Employers: Engagement or Well Being?
The need for employers to look at the well being of their staff in order to improve performance and productivity is currently the focus of a provocative article:
Employee engagement v Employee well being?
In it, Dr Bridget Juniper – a well respected well-being specialist- has argued that as good as employee engagement is in helping to turbo charge work performance, it ignores the science of employee well being that is a real driving factor in the commitment that workforces give to their employer.

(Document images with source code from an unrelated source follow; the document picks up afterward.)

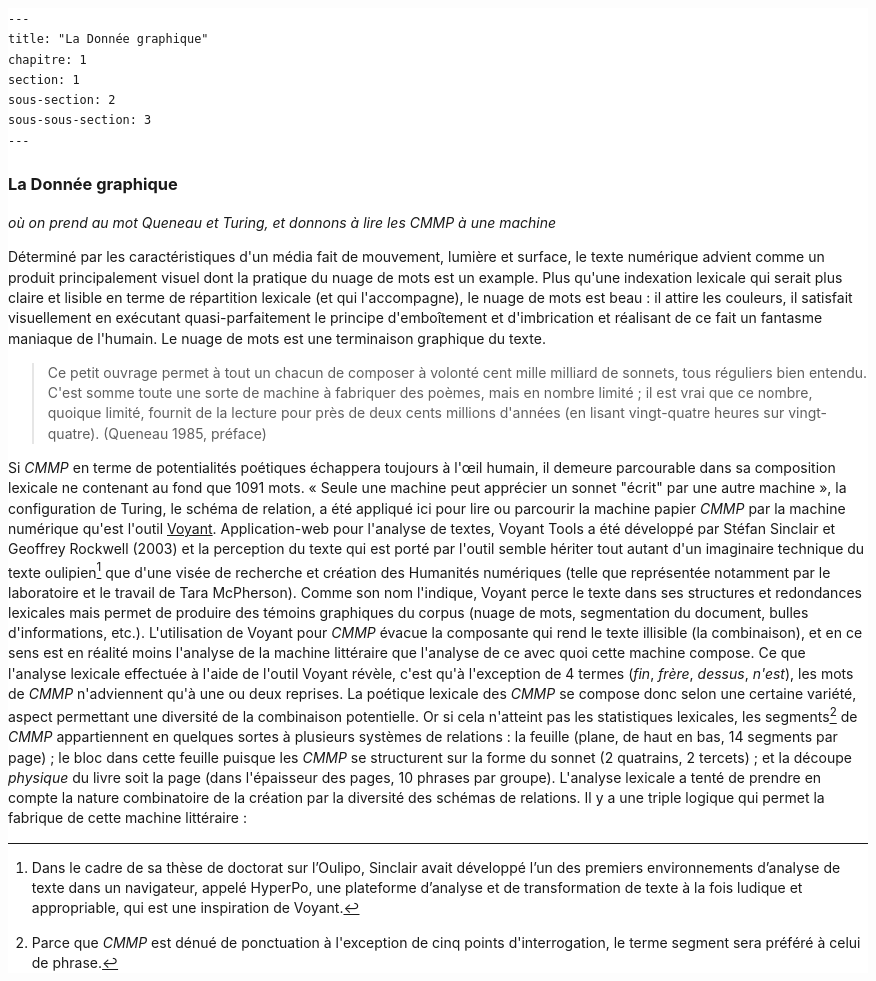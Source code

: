 [^eclairee]: Comme Orwell, la réflexion de Kittler expose le système des renseignements trente ans avant leur diffusion. Sa conviction l'a justement mené à être l'un des premiers à constituer des cours de programmation à l’Université. L'imaginaire de l'onde qui convoit une dépossession ne serait peut-être qu'un symptôme qui traduit, non pas une immatérialité du numérique, mais le jeu de dissimulation qui est à l'œuvre. Dans la continuité de la machine littéraire, l'enquête humaniste du environnement (ici numérique) d'écritures permet de considérer le texte comme le lieu d'une image technique. 


```
---
title: "La Donnée graphique"
chapitre: 1
section: 1
sous-section: 2
sous-sous-section: 3
---
```
### La Donnée graphique

*où on prend au mot Queneau et Turing, et donnons à lire les CMMP à une machine*

Déterminé par les caractéristiques d'un média fait de mouvement, lumière et surface, le texte numérique advient comme un produit principalement visuel dont la pratique du nuage de mots est un example. Plus qu'une indexation lexicale qui serait plus claire et lisible en terme de répartition lexicale (et qui l'accompagne), le nuage de mots est beau : il attire les couleurs, il satisfait visuellement en exécutant quasi-parfaitement le principe d'emboîtement et d'imbrication et réalisant de ce fait un fantasme maniaque de l'humain. Le nuage de mots est une terminaison graphique du texte. 

>Ce petit ouvrage permet à tout un chacun de composer à volonté cent mille milliard de sonnets, tous réguliers bien entendu. C'est somme toute une sorte de machine à fabriquer des poèmes, mais en nombre limité ; il est vrai que ce nombre, quoique limité, fournit de la lecture pour près de deux cents millions d'années (en lisant vingt-quatre heures sur vingt-quatre). (Queneau 1985, préface)

Si *CMMP* en terme de potentialités poétiques échappera toujours à l'œil humain, il demeure parcourable dans sa composition lexicale ne contenant au fond que 1091 mots. « Seule une machine peut apprécier un sonnet "écrit" par une autre machine », la configuration de Turing, le schéma de relation, a été appliqué ici pour lire ou parcourir la machine papier *CMMP* par la machine numérique qu'est l'outil [Voyant](https://voyant-tools.org/). Application-web pour l'analyse de textes, Voyant Tools a été développé par Stéfan Sinclair et Geoffrey Rockwell (2003) et la perception du texte qui est porté par l'outil semble hériter tout autant d'un imaginaire technique du texte oulipien[^hyperpo] que d'une visée de recherche et création des Humanités numériques (telle que représentée notamment par le laboratoire et le travail de Tara McPherson). Comme son nom l'indique, Voyant perce le texte dans ses structures et redondances lexicales mais permet de produire des témoins graphiques du corpus (nuage de mots, segmentation du document, bulles d'informations, etc.). L'utilisation de Voyant pour *CMMP* évacue la composante qui rend le texte illisible (la combinaison), et en ce sens est en réalité moins l'analyse de la machine littéraire que l'analyse de ce avec quoi cette machine compose. Ce que l'analyse lexicale effectuée à l'aide de l'outil Voyant révèle, c'est qu'à l'exception de 4 termes (*fin*, *frère*, *dessus*, *n'est*), les mots de *CMMP* n'adviennent qu'à une ou deux reprises. La poétique lexicale des *CMMP* se compose donc selon une certaine variété, aspect permettant une diversité de la combinaison potentielle. Or si cela n'atteint pas les statistiques lexicales, les segments[^segments] de *CMMP* appartiennent en quelques sortes à plusieurs systèmes de relations : la feuille (plane, de haut en bas, 14 segments par page) ; le bloc dans cette feuille puisque les *CMMP* se structurent sur la forme du sonnet (2 quatrains, 2 tercets) ; et la découpe *physique* du livre soit la page (dans l'épaisseur des pages, 10 phrases par groupe). L'analyse lexicale a tenté de prendre en compte la nature combinatoire de la création par la diversité des schémas de relations. Il y a une triple logique qui permet la fabrique de cette machine littéraire : 


[^stylet]: Le stylet (ou *style*) est un équivalent du crayon : un poinçon (tige de plante) servant à inscrire les tablettes enduites de cire, dont l'extrémité était également utilisée pour désencrer ; la pierre ponce (équivalent de la gomme aujourd'hui) est une roche volcanique permettant d'effacer.
[^masculin]: La question du masculin oulipien sera adressée plus tard par nos mots.
[^meconnue]: Marc Lapprand l'évoque rapidemment les productions de l'Alamo et analyse le *Conte à votre façon* comme un hypertexte (voir *Poétique de l'Oulipo*, 1998 p. 59-68). Il y a peu d'évocation dans les autres références (*Oulipo@50*, *50 ans d'Oulipo*, *Many Subtle Channels*, *Esthétique de l'Oulipo* d'Hervé Le Tellier).
[^controverse]: Voir Gerico-Circav, 1994 ; dans la revue *Formules* notamment « Littérature numérique et caetera », n°10, 2006 et « Littérature et numérique : quand, comment, pourquoi ? », n°18, 2014 ; également les contributions de S. Bouchardon, P. Bootz, J. -P. Balpe, A. Saemmer. La critique anglo-saxonne cite volontiers le rôle pionner d’Oulipo : par exemple Noah Wardrip-Fruin, Nick Montfort, The NewMediaReader, MIT Press, 2003 ; Mark Wolff, « [Reading Potential: The Oulipo and the Meaning of Algorithms](http://digitalhumanities.org/dhq/vol/1/1/000005/000005.html) », Volume 1 Number 1, 2007 ; Tan Lin, « Beyond noulipo (CMMP as Precursor of New Media Poetry) », *The noulipian analects*, Los Angeles, Les Figues Press, 2007, pp. 21-26, 124-128, 145-147.
[^techno-pessimiste]: Bernanos, *La France contre les robots*, Robert Laffont, 1947 ; Vian, « Un robot-poète ne nous fait pas peur » 10-16 avril 1953, Arts, reproduit dans *Je voudrais pas crever*, 10/18, 1972, p. 93-100.
[^informatique]: Le terme sera fondé en 1962, soit deux ans après la fondation de l'Oulipo, par la fusion des mots « information » et « automatique ». 
[^baudot]: Une [version en ligne](https://archive.org/details/xfoml0001) du livre est disponible sur [Internet Archive](https://archive.org/). 
[^Bens]: Cette affirmation sera revue sous un autre jour par Bens lui-même : « Nous ne sommes peut-être pas tellement "anti". Je préfèrerais dire que nous manifestons une certaine méfiance à l’égard du hasard » (Bens 2005, 146)
[^Roubaud]: Dans l'ouvertude de *Oulipo : la littérature potentielle*, la lectrice peut lire « L'OULIPO ce n'est pas de la littérature *aléatoire*. », ce sur quoi Roubaud insiste par la suite : « Le travail de l'OULIPO est un anti-hasard » (Oulipo atlas, p. 56). 
[^12]: On pourrait bien entendu citer d'autres exemples comme *Composition n° 1*, un jeu de 148 cartes à battre avant chaque lecture [@saporta_composition_1962] qui offre aussi un principe de composition étanger au temps humain. 
[^hyperpo]: Dans le cadre de sa thèse de doctorat sur l’Oulipo, Sinclair avait développé l’un des premiers environnements d’analyse de texte dans un navigateur, appelé HyperPo, une plateforme d’analyse et de transformation de texte à la fois ludique et appropriable, qui est une inspiration de Voyant.
[^segments]: Parce que *CMMP* est dénué de ponctuation à l'exception de cinq points d'interrogation, le terme segment sera préféré à celui de phrase. 
[^7]: « [U]n tracé n'est rien sans le support sur lequel il s'inscrit et qu'il ne peut se définir comme un signe qu'en relation avec lui. » [@christin_image_1995, p. 17]
[^hyleomorphisme]: Développé par Aristote, l'hyléomorphiseme dissociait la matière et la forme dans la composition de l'être (objet ou individu) : le corps est formé par l'âme qui l'informe mais le noûs ou la raison peut être distinguée de l'âme et du corps, dinstinction qui reconduit une séparation entre des qualités intellectuelles, nobles et des qualités basses, viles. 
[^deleuze]: Conception crtiquée par Simondon, puis par Deuleuze et Guattari dans leur *Traité de nomadologie* (Simondon L'individuation à la lumière des notions de formes et d'information)(deleuze et guattari, capitalisme et schizophrénie 2 mille plateaux)
[^archeologie]: Dont Zielinski *Deep time of the media* 2006; Parikka *What is media archaelogy? 2012; Citton « Herméneutique ou (re)médiation. Vers des études de médias comparées ? ».
[^trame]: Un Lord désespéré va à la rencontre de Thomas Edision pour une peine d'amour : il se suicidera s'il ne peut pas aimer de tout son être la femme de son cœur (qui est aussi belle que sotte). Edision lui fabrique une femme parfaite : à la beauté de son égérie avec l'esprit vif qui manquait au modèle. Les nouveaux amants réuni dans l'amour sont malheureusement séparés définitivement lors du nauvrage d'un bateau. On devine dans les dernières pages que le Lord, ayant survécu à sa muse, décidera de mettre fin à sa vie ne supportant pas le deuil. 
[^cortana]: Référence à l'intelligence artificielle du jeu vidéo *Halo*, Cortana se présente sous les traits d'une femme à la peau bleue, au visage fin, courbes présentes et jambes élancées. Une même représentation se retrouve dans *Blade Runner 2049* avec l'assistance domestique artifielle (nommée Joi).
[^andreide]: Cette perspective de fabrication de la femme (de ses sens les plus primaires aux plus intimes comme la mécanisation de l'orgasme) fonde justement la dimension mysogyne du roman. 
[^patchwork]: *Patchwork girl* (1995) est justement une création hypertextuelle qui recompose le corps de femme par le fragment numérique écrit en s'imprégnant de l'imaginaire de Frankenstein. Ce cas sera étudié dans la troisième section du chapitre. 
[^graph]: Le projet sera analysé comme un cas d'étude dans la troisième section du présent chapitre.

To begin with, it is probably best to be clear what the two areas of HR actually refer to. Employee engagement is really about trying to get ‘discretionary effort’ from people in terms of getting them to ‘go the extra mile’ and how motivated they are on the basis that a ‘switched on’ person is a more productive one.
Well being looks at the importance of people’s mental and physical health and how that influences their attendance at work and their performance there.
There is clearly an overlap between the two specialisms but they are often seen as different things with HR interventions seeing them as separate entities and being run as different projects when really they do need to be integrated.
The work that I have done in both areas in the public sector indicated that if as an employer your aim is to have staff that are ‘Happy, Here and Healthy’ (i.e. that they are motivated and engaged with what their work is, that they are at work the vast majority of time and they are generally of a high mental and physical standard), then you need to understand how you get your staff to be like that.
Studies have indicated that to have such a committed workforce that they themselves need to believe that as an employer you are equally committed to them. Now, that doesn’t have to mean inflation breaking pay rises or annual trips to Las Vegas, but it should include managers giving employees a stake in the workplace, a feeling that their views matter, that what they can do can make a difference etc so that there is something approaching a genuine ‘partnership’ between employer and employee.
Examples of the kind of things that employers need to look to providing that will help enhance employee well being and engagement so that they give their best for you should include:
- Managers need to listen to people’s concerns on issues such as workloads
- Managers should be open to reorganise or reprioritise work to deal with heavy demands and excessive pressure
- Employees should be given the opportunity to be flexible in how they work- managers need to be sympathetic about requests for alternative working patterns (compressed hours, working from home etc)
- Employees need to be allowed to take regular breaks from the workplace
- Managers need to really communicate with their teams and truly listen to concerns about how work is carried out- they need to involve staff in work design and future change
- Managers need to support staff who are absent through sickness and enquire (without excessive probing) if they can help improve their health
- Managers need to act as mediators in conflict situation i.e. deal with problems before they become arguments
- Managers have to be vigilant and proactive in dealing with cases of bullying and harassment
- Employees need to know that their efforts are appreciated – it’s not about giving them financial bonuses at the end of the year – just saying ‘well done!” can make such a difference
- Managers need to encourage their staff to do the things that are more likely to lead to them having a healthy mind and healthy body e.g. stop smoking, moderate their alcohol intake, have a healthy diet and take regular exercise.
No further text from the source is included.